POLLUTION: Report says area has improved over past few years.

Los Angeles retained the title of worst air in the nation - but the region has markedly improved, according to a report to be released today by the American Lung Association.

The advocacy organization doles out letter grades each year to the dirtiest and cleanest counties and cities in the nation, with Los Angeles earning an F in all categories and landing at the top of the list of worst air pollution in the country.

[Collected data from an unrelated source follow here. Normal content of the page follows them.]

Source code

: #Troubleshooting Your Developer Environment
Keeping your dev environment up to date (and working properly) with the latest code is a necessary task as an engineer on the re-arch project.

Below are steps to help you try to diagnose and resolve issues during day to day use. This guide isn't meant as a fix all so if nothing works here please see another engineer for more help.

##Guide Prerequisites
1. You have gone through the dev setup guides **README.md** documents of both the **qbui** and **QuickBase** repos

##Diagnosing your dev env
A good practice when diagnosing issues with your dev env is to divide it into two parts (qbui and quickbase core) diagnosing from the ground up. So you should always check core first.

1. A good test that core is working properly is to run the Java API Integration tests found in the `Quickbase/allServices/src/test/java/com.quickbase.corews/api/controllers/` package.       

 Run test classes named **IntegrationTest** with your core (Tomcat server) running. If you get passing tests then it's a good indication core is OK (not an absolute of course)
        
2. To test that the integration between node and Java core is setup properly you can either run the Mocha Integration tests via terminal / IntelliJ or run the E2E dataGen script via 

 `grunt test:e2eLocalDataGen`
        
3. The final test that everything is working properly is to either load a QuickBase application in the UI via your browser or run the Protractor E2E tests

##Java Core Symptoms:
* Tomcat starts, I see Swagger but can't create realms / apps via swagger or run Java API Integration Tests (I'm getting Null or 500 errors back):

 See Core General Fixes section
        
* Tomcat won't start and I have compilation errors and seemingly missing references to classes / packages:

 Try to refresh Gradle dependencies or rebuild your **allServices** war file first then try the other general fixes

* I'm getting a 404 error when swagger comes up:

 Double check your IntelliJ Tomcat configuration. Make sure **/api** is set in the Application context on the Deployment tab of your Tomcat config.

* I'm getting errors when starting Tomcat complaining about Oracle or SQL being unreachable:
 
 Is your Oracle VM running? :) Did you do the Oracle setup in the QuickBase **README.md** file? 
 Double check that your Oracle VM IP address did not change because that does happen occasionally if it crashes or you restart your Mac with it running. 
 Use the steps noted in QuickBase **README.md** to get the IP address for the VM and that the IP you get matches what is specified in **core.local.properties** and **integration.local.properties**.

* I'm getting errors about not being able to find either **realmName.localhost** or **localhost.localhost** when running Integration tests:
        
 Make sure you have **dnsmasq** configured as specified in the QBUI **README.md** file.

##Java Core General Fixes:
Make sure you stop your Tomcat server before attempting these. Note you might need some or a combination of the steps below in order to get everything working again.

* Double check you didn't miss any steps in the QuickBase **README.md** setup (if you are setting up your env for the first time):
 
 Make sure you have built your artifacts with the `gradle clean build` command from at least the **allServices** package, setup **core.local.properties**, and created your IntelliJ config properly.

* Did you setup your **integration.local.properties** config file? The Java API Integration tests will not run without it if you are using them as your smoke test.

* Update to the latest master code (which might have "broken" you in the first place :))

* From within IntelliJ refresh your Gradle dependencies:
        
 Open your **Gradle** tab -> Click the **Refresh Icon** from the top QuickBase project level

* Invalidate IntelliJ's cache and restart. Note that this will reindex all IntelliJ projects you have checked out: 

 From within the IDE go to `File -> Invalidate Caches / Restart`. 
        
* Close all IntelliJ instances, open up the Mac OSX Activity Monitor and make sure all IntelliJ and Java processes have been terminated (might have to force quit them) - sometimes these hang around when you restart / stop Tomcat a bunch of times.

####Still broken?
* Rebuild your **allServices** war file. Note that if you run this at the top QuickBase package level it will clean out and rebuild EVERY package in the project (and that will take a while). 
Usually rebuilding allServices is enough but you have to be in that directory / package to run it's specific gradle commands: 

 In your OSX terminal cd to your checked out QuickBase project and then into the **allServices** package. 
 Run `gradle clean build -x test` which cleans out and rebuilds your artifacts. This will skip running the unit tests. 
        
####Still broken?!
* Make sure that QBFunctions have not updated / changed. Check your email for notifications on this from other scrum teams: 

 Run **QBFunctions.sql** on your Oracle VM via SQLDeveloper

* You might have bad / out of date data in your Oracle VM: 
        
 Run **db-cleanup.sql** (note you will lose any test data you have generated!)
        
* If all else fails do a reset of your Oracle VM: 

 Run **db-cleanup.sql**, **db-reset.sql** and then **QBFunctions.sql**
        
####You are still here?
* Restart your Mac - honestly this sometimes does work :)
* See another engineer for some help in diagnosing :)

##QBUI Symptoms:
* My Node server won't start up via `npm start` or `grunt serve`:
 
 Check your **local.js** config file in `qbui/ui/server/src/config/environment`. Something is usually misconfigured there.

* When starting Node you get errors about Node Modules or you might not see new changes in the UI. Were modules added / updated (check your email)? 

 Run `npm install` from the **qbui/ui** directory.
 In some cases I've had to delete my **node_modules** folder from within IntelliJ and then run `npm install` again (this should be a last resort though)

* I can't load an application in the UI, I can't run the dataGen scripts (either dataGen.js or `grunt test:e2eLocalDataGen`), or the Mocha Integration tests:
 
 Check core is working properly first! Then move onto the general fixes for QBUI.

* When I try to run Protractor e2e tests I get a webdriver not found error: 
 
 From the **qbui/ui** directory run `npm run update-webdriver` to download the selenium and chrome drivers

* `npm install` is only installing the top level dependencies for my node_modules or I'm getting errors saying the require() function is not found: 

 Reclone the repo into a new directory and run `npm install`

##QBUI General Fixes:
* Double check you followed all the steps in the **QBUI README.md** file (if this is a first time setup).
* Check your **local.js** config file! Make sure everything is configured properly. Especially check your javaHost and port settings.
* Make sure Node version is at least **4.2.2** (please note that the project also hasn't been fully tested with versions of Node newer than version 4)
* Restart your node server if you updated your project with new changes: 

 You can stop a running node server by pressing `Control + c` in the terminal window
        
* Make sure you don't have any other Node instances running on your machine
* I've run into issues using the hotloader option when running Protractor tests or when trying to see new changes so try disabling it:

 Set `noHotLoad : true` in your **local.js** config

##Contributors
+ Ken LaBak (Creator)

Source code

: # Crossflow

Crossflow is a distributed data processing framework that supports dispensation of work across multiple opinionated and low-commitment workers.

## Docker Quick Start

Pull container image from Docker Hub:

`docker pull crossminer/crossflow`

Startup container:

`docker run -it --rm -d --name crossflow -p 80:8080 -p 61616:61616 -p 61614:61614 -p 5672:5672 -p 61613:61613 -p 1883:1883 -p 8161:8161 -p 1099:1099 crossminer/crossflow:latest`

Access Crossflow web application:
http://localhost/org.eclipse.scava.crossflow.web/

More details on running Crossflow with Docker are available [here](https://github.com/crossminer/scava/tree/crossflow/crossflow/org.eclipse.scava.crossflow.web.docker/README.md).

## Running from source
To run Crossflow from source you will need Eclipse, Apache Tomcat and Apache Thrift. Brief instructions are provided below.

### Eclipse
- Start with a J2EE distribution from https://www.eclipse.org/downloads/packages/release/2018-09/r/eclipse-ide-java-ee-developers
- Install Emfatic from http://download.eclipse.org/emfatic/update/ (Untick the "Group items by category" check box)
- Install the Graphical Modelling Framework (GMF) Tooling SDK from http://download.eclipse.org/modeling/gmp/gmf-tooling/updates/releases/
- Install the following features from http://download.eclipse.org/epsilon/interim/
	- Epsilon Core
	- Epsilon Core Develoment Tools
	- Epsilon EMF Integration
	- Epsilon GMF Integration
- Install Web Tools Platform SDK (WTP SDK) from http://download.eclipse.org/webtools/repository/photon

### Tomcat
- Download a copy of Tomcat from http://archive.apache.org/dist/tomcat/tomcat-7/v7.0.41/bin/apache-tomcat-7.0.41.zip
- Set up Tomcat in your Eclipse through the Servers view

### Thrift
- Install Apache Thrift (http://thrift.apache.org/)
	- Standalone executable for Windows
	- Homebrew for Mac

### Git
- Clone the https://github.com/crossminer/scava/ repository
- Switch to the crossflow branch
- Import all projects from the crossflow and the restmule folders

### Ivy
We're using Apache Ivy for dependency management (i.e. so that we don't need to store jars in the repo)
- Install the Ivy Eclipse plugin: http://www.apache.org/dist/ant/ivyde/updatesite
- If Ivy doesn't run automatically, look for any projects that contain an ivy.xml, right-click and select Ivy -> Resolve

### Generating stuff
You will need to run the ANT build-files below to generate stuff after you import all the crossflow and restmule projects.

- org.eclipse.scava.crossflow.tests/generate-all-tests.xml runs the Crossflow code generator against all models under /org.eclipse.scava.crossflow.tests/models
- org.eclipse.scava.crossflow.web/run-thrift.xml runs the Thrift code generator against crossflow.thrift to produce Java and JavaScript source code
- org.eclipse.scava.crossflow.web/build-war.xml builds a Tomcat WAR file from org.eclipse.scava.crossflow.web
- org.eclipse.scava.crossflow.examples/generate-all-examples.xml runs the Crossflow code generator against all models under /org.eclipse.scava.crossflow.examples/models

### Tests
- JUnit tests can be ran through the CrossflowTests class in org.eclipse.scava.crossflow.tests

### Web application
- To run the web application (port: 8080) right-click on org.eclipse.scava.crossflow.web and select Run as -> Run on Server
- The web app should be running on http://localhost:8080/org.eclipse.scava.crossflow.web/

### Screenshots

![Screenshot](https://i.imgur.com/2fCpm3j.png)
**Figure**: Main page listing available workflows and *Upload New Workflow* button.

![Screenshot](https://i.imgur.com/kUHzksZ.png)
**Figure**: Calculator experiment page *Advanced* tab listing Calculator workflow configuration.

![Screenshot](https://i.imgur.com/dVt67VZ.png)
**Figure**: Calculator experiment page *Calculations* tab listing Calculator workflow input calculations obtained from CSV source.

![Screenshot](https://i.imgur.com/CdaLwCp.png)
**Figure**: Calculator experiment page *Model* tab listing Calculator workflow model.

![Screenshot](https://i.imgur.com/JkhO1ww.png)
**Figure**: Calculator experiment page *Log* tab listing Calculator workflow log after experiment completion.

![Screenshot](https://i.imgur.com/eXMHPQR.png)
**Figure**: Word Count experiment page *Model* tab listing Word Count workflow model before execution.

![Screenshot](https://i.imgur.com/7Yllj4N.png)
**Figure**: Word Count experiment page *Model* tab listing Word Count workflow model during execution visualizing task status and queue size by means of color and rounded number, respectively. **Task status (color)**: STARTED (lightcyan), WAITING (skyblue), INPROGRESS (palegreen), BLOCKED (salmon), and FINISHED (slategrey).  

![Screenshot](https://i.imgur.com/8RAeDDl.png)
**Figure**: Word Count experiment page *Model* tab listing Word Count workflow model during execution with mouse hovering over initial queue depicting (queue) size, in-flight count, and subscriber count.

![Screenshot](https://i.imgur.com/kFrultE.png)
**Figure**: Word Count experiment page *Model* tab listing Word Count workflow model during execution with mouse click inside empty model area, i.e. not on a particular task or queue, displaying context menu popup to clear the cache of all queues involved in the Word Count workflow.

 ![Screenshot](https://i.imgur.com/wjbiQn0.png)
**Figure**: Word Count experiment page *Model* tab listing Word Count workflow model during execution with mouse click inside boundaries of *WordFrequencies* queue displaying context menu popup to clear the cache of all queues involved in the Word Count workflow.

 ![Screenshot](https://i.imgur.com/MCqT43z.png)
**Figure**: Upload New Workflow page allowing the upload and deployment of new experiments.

The good news, however, is that the region has reduced its average number of high ozone days from 189.5 in 2000 to 91.5 in the 2007-2009 State of the Air report.

"Many cities, including Los Angeles, had the fewest number of bad air days in this report since we began tracking this," said Bonnie Holmes-Gen, senior policy director for the American Lung Association in California.

That's little consolation to Jesse Marquez, a lifelong Wilmington resident who lives four blocks from the Port of Los Angeles. A 2009 University of California study found children living and attending schools in this area suffer disproportionately high rates of pollution-related asthma.

"The air in Wilmington is terrible," said Marquez, who 10 years ago founded an organization called Coalition for a Safe Environment. "It always smells. The closer you live to the port, the worse it is. I think the people here have sort of grown accustomed to breathing it."

Wilmington, parts of Long Beach, Carson, San Pedro and other county areas are

situated in a hub of pollution from oil refineries and the twin ports of Los Angeles and Long Beach, where hundreds of diesel trucks come and go each day.

The biggest contributors to bad air, health officials said, are indeed fuel emissions from cars, trucks, trains and buses, along with stationary sources such as the refineries and factories.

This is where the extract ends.